Deutsche was making light of Mr McCarthy's remarks yesterday, saying that all these concerns were being addressed in its proposals. But it seems to me that the intervention turns the already high chances of a Competition Commission investigation into a racing certainty. Mr McCarthy suggests that the takeover would perhaps be acceptable if the controlling company had its primary listing and domicile here in the UK, but the chances of the burghers of Frankfurt agreeing to that are about zero, this for the very same reasons as Mr McCarthy is concerned about a change of control at the LSE.

If Euronext's Jean-Claude Theodore is prepared to be more amenable, he's not yet said, but on the face of it, the FSA's concerns are as big a stumbling block for him as for Mr Seifert.

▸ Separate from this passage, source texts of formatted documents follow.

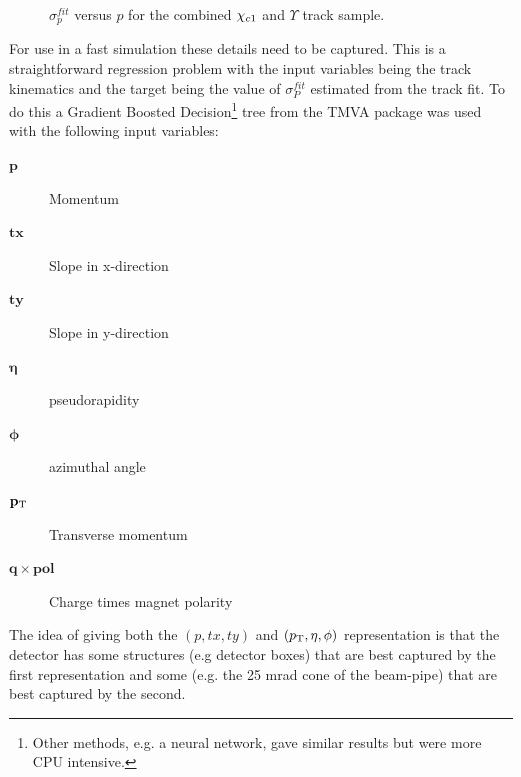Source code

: \begin{figure}[htb!]
\begin{center}
\caption{\small $\sigma^{fit}_{p}$ versus $p$ for the combined
  ${\chi_{{c} 1}}$ and $\Upsilon$ track sample. }
\label{fig:eppfit}
\end{center}
\end{figure}

For use in a fast simulation these details need to be captured. 
This is a straightforward regression problem with the
input variables being the track kinematics and the target being the
value of $\sigma^{fit}_{P}$ estimated from the track fit. To do this a
Gradient Boosted Decision\footnote{Other methods, e.g. a neural
  network, gave similar results but were more CPU intensive.} tree from the TMVA package \cite{Hocker:2007ht} was
used with the following input variables:
\begin{description}
\item[$\mathbf{p}$] Momentum
\item[$\mathbf{tx}$] Slope in x-direction
\item[$\mathbf{ty}$] Slope in y-direction
\item[$\boldsymbol{\eta}$] pseudorapidity
\item[$\boldsymbol{\phi}$] azimuthal angle
\item[$\mathbf{p_{\mathrm{T}}}$] Transverse momentum
\item[$\mathbf{q\times pol}$] Charge times magnet polarity
\end{description}
The idea of giving both the $(p,tx,ty)$ and $(p_{\mathrm{T}},\eta,\phi)$
representation is that the detector has some structures (e.g detector
boxes) that are best captured by the first representation and some
(e.g. the 25 mrad cone of the beam-pipe) that are best captured by the
second.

The LSE's share price will collapse if it turns out that the company is essentially bid proof, but the national interest, and that of its users and quoted companies, are probably best served by the market remaining independent.

John Thain, chief executive of the New York Stock Exchange, was recently forced to deny that proposals to open for business a couple of hours earlier in the day were in response to the growing number of European companies that are trying to cancel their US listings. In fact, he said, it was aimed much more at the US domestic market, so that more instruments could be traded at greater convenience to the NYSE's users.

His point was that local companies and investors are best served by local exchanges. That shouldn't be any barrier to cross border trading, but it does mean that if you want to buy stock in General Motors, you are likely to be best served dealing through New York, not London or Frankfurt. The same is true in reverse. Nobody in their right mind would buy shares in British Telecom through New York or Siemens through London. The quest for a single European stock market is ill founded.